Les chiffres du crowdfunding en 2015 montrent la forte progression du recours à ces sites : près de 20 000 projets y ont trouvé les financements nécessaires, correspondant à une collecte totale proche des 300 millions d’euros. Mais aux success-stories se mélangent certaines dérives. La prise de conscience des risques par les utilisateurs relance la question de la responsabilité des plateformes.
Quels recours contre les plateformes et porteurs de projets ?
Bien que la réglementation dédiée au crowdfunding entrée en vigueur en octobre 2014 couvre plusieurs points importants, des flous demeurent sur d’autres questions, notamment concernant la responsabilité des plateformes de crowdfunding, très promptes à se dégager en cas de défaillance des entrepreneurs ou de présentation d’un projet irréaliste.
Ainsi, les contributeurs devraient pouvoir se retourner contre la plateforme en tant qu’hébergeur. En vertu de la Loi pour la confiance en l’Économie numérique du 21 juin 2004 dans son article 6, l’hébergeur est passible de sanctions pénales s’il ne retire pas les contenus à caractère manifestement illicite mis en ligne.
En outre, les statuts d’Intermédiaire en Financement Participatifs (IFP) et Conseillers en Investissements Participatifs (CIP) de toutes les plateformes immatriculées à l’ORIAS imposent certaines obligations professionnelles. Ce sont entre autres : la remise d’un document détaillé aux porteurs de projets, l’information aux contributeurs sur les projets présentés, le conseil pour la sélection ou l’avertissement concernant les risques.
Depuis la loi Hamon du 17 mars 2014, le contributeur peut s’adresser à une association de défense des consommateurs pour intenter une action contre un porteur de projet qui aurait failli à ses obligations légales ou contractuelles.

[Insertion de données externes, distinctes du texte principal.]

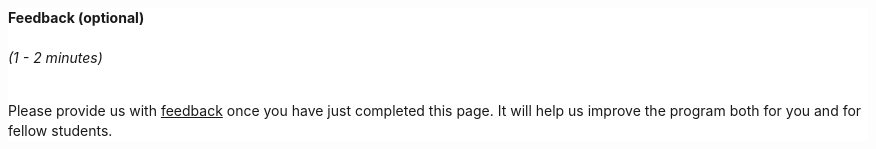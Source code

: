 
#### Feedback (optional)
###### (1 - 2 minutes)

Please provide us with [feedback](https://goo.gl/forms/gkWsYCSFXw2z40v33) once you have just completed this page. It will help us improve the program both for you and for fellow students.
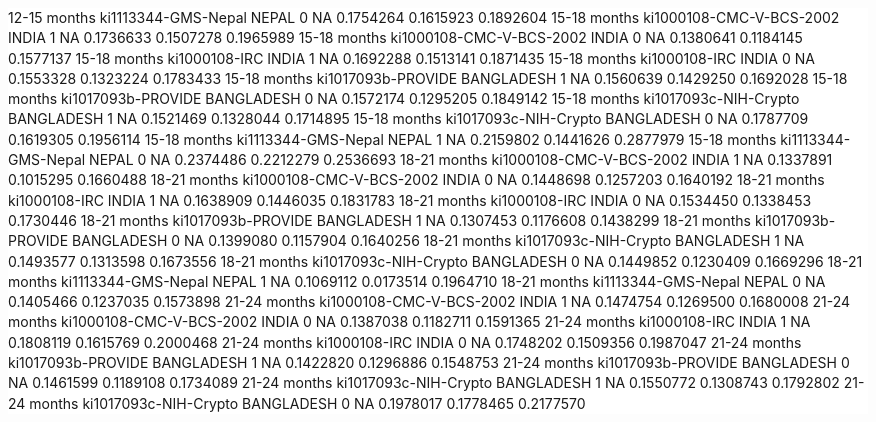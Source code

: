 12-15 months   ki1113344-GMS-Nepal        NEPAL        0                    NA                0.1754264   0.1615923   0.1892604
15-18 months   ki1000108-CMC-V-BCS-2002   INDIA        1                    NA                0.1736633   0.1507278   0.1965989
15-18 months   ki1000108-CMC-V-BCS-2002   INDIA        0                    NA                0.1380641   0.1184145   0.1577137
15-18 months   ki1000108-IRC              INDIA        1                    NA                0.1692288   0.1513141   0.1871435
15-18 months   ki1000108-IRC              INDIA        0                    NA                0.1553328   0.1323224   0.1783433
15-18 months   ki1017093b-PROVIDE         BANGLADESH   1                    NA                0.1560639   0.1429250   0.1692028
15-18 months   ki1017093b-PROVIDE         BANGLADESH   0                    NA                0.1572174   0.1295205   0.1849142
15-18 months   ki1017093c-NIH-Crypto      BANGLADESH   1                    NA                0.1521469   0.1328044   0.1714895
15-18 months   ki1017093c-NIH-Crypto      BANGLADESH   0                    NA                0.1787709   0.1619305   0.1956114
15-18 months   ki1113344-GMS-Nepal        NEPAL        1                    NA                0.2159802   0.1441626   0.2877979
15-18 months   ki1113344-GMS-Nepal        NEPAL        0                    NA                0.2374486   0.2212279   0.2536693
18-21 months   ki1000108-CMC-V-BCS-2002   INDIA        1                    NA                0.1337891   0.1015295   0.1660488
18-21 months   ki1000108-CMC-V-BCS-2002   INDIA        0                    NA                0.1448698   0.1257203   0.1640192
18-21 months   ki1000108-IRC              INDIA        1                    NA                0.1638909   0.1446035   0.1831783
18-21 months   ki1000108-IRC              INDIA        0                    NA                0.1534450   0.1338453   0.1730446
18-21 months   ki1017093b-PROVIDE         BANGLADESH   1                    NA                0.1307453   0.1176608   0.1438299
18-21 months   ki1017093b-PROVIDE         BANGLADESH   0                    NA                0.1399080   0.1157904   0.1640256
18-21 months   ki1017093c-NIH-Crypto      BANGLADESH   1                    NA                0.1493577   0.1313598   0.1673556
18-21 months   ki1017093c-NIH-Crypto      BANGLADESH   0                    NA                0.1449852   0.1230409   0.1669296
18-21 months   ki1113344-GMS-Nepal        NEPAL        1                    NA                0.1069112   0.0173514   0.1964710
18-21 months   ki1113344-GMS-Nepal        NEPAL        0                    NA                0.1405466   0.1237035   0.1573898
21-24 months   ki1000108-CMC-V-BCS-2002   INDIA        1                    NA                0.1474754   0.1269500   0.1680008
21-24 months   ki1000108-CMC-V-BCS-2002   INDIA        0                    NA                0.1387038   0.1182711   0.1591365
21-24 months   ki1000108-IRC              INDIA        1                    NA                0.1808119   0.1615769   0.2000468
21-24 months   ki1000108-IRC              INDIA        0                    NA                0.1748202   0.1509356   0.1987047
21-24 months   ki1017093b-PROVIDE         BANGLADESH   1                    NA                0.1422820   0.1296886   0.1548753
21-24 months   ki1017093b-PROVIDE         BANGLADESH   0                    NA                0.1461599   0.1189108   0.1734089
21-24 months   ki1017093c-NIH-Crypto      BANGLADESH   1                    NA                0.1550772   0.1308743   0.1792802
21-24 months   ki1017093c-NIH-Crypto      BANGLADESH   0                    NA                0.1978017   0.1778465   0.2177570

Alternativement, il peut saisir le médiateur de l’Autorité des Marchés Financiers si aucune démarche à l’amiable n’a abouti.
Les pistes pour mieux encadrer la responsabilité des plateformes
Un premier moyen de régulation consisterait à définir les conditions administratives à respecter en amont, et en cas de manquement, les sanctions appropriées. Un autre système ferait intervenir les utilisateurs qui donnent une note ou un avis sur les plateformes, permettant une sélection naturelle.
En déchargeant les opérateurs de l’analyse des projets, ces mécanismes minimiseraient les coûts de mise en ligne et résoudraient les problèmes de responsabilité susceptibles de remettre en cause ce canal de financement alternatif sans intermédiaire.